I would have invested in human calibration from day one rather than week 4. The LLM judge’s scoring was reasonably correlated with human judgment (Pearson r = 0.81) out of the box, but there were systematic biases: the judge over-scored format compliance (because well-formatted but incorrect outputs looked good) and under-scored nuance handling (because the judge lacked the legal domain expertise to recognize subtle hedging language).
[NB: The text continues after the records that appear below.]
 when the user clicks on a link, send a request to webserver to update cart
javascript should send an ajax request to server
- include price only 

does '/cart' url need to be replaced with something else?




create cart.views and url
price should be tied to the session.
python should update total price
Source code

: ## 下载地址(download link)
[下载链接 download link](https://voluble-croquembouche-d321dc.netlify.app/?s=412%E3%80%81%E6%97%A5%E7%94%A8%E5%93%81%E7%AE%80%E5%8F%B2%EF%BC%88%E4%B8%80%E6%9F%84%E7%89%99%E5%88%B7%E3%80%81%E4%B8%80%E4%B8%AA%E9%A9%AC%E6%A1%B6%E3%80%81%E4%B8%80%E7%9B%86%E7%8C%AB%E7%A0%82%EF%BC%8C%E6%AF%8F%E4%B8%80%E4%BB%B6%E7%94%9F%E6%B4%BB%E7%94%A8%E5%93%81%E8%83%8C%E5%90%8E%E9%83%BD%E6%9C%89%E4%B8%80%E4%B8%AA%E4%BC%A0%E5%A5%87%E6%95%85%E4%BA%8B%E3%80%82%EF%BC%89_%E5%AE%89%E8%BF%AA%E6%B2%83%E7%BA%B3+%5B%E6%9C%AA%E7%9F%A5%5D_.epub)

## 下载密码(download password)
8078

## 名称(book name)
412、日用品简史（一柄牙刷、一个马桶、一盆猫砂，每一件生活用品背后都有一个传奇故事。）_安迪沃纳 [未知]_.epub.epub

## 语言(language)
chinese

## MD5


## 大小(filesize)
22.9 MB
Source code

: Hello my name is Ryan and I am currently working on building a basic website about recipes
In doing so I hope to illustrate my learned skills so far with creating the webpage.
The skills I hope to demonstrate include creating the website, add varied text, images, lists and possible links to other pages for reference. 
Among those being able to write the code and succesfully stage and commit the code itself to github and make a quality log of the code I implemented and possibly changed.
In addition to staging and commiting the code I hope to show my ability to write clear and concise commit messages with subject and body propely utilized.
The calibration process, comparing judge scores to human expert scores on a 200-case calibration set and adjusting the scoring rubric, brought correlation to r = 0.91. Those first 3 weeks of uncalibrated evaluation produced results I later had to re-evaluate.

I also should have built A/B testing into the pipeline from the start. The ability to route 5% of production traffic to a candidate model and compare real-user outcomes with evaluation predictions would have provided the ground truth needed to continuously improve the evaluation’s predictive validity. I added this capability in month 6. The data confirmed that the evaluation pipeline’s predictions matched production quality outcomes with 94% accuracy at the category level.

The fundamental lesson is that evaluation infrastructure is not a project. It is a product. It requires ongoing investment, calibration, and iteration. The test suite grew from 1,200 to 1,847 cases over 14 months as new edge cases surfaced. The scoring rubric was revised 6 times. The judge model was changed twice (from GPT-4 to Claude 3.5 Sonnet to GPT-4o, based on which provided the most calibrated scores for legal text). Treating evaluation as a one-time effort is like treating a CI pipeline as a one-time setup. It works until the first change, and then it becomes a liability.